Sei que muitos acharão que estamos caçando "pêlo em ovo"; e, especialmente, a minha posição contrária à doutrina da "dupla vontade de Deus" exporá o meu telhado de vidro às pedras. Ainda assim, acredito que valerá a pena, como proposta de reflexão, mesmo que eu saia em pedaços.

Agradeço ao Tiago com o qual tenho sempre bons papos. Nem sempre concordamos, mas a paz reina entre nós, por Cristo que nos une e fortalece. A ele, meu agradecimento por permitir a reprodução da nossa conversa.

Vamos a ela!

BATE-PAPO COM TIAGO KNOX

Eu: Deixe-me fazer uma pergunta teológica: como você vê a questão da dupla reprovação com o verso de Ez 18.23?

Tiago Knox: Dupla reprovação? Nunca ouvi esse termo rsrs... É jorgianismo?... Ez 18.23: "Desejaria eu, de qualquer maneira, a morte do ímpio? Diz o Senhor JEOVÁ; não desejo, antes, que se converta dos seus caminhos e viva?"... Aí está falando da vontade preceptiva [1].

Eu: Humm... Foi mal... Eu quis dizer dupla predestinação...

Tiago Knox: E mesmo na vontade decretiva [2], não penso que Deus tenha prazer na condenação dos ímpios. Os eleitos também são ímpios, pode estar se referindo a eles.

Eu: É uma das coisas que pensei...

Tiago Knox: Mas acho meio forçado interpretar esses textos como se referindo só aos eleitos.

Eu: Ímpio necessariamente não é o réprobo... O reprovado eternamente, quero dizer. Mas ele está a falar com a nação de Israel.

Tiago Knox: É o mesmo caso em 1 Timoteo 2:4; que deseja que todos os homens sejam salvos e cheguem ao pleno conhecimento da verdade.

Eu: Se não for nesse sentido a eleição e predestinação ficam desconectadas de Deus. Como se ele quisesse algo e não quisesse ao mesmo tempo.

Tiago Knox: Há muita oposição entre as vontades decretiva e preceptiva de Deus.

Eu: Aí acho mais fácil, porque a carta é dirigida à igreja, ainda que seja na pessoa de Timóteo... Deus não é esquizofrênico. Ele é imutável em sua vontade.

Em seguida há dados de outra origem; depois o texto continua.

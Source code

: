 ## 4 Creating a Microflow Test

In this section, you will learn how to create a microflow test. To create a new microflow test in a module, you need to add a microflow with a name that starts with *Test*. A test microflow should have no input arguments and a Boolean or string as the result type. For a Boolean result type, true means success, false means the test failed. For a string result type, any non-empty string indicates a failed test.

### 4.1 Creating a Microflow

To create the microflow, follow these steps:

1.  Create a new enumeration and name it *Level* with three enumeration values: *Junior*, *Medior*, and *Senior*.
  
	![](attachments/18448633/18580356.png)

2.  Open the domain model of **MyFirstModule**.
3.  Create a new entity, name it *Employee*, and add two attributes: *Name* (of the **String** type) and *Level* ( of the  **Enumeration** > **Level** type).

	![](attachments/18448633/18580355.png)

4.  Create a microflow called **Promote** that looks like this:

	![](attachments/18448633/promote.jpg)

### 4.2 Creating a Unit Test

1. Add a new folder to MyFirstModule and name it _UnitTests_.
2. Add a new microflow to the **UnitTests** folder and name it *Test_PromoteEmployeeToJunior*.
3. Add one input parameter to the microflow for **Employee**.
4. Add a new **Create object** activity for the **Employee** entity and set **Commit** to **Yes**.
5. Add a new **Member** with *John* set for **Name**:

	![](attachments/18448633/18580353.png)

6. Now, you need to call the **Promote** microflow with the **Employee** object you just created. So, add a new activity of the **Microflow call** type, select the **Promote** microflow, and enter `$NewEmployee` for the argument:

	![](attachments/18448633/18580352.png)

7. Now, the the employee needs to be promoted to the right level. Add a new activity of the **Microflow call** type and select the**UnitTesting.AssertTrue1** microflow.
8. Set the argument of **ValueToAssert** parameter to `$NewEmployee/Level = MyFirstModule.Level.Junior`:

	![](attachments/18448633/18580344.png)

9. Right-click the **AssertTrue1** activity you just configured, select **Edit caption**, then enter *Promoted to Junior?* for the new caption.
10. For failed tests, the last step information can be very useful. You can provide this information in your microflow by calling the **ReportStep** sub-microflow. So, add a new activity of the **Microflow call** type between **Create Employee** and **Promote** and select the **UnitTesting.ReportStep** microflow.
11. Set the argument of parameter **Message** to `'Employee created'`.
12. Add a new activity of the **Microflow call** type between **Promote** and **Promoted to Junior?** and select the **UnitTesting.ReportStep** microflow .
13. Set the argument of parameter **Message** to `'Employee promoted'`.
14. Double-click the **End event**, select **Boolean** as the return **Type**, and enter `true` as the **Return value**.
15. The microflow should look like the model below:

Tiago Knox: Por exemplo, Deus proíbe o casamento misto, mas Ele fez Sansão casar com uma filistéia... A vontade preceptiva proibe, mas a decretiva desejou... Juízes 14:4: "Mas seu pai e sua mãe não sabiam que isto vinha do SENHOR, pois este procurava ocasião contra os filisteus; porquanto, naquele tempo, os filistes dominavam sobre Israel".

Eu: Humm... Tenho dificuldade com essa visão. Ainda que ela explique, não me parece lógica. Sei que Pink e outros reformados gostavam muito de usar esse argumento de duas vontades, mas sei não... Acontece que a vontade preceptiva é proclamada para o homem, aquela que podemos conhecer, enquanto a decretiva, tirando as profecias, somente saberemos com o fato se desenrolando no tempo... Parece-me que a preceptiva está na dependência da decretiva; portanto Deus não tem duas vontades, mas uma vontade, e a vontade preceptiva faz parte dela, da decretiva.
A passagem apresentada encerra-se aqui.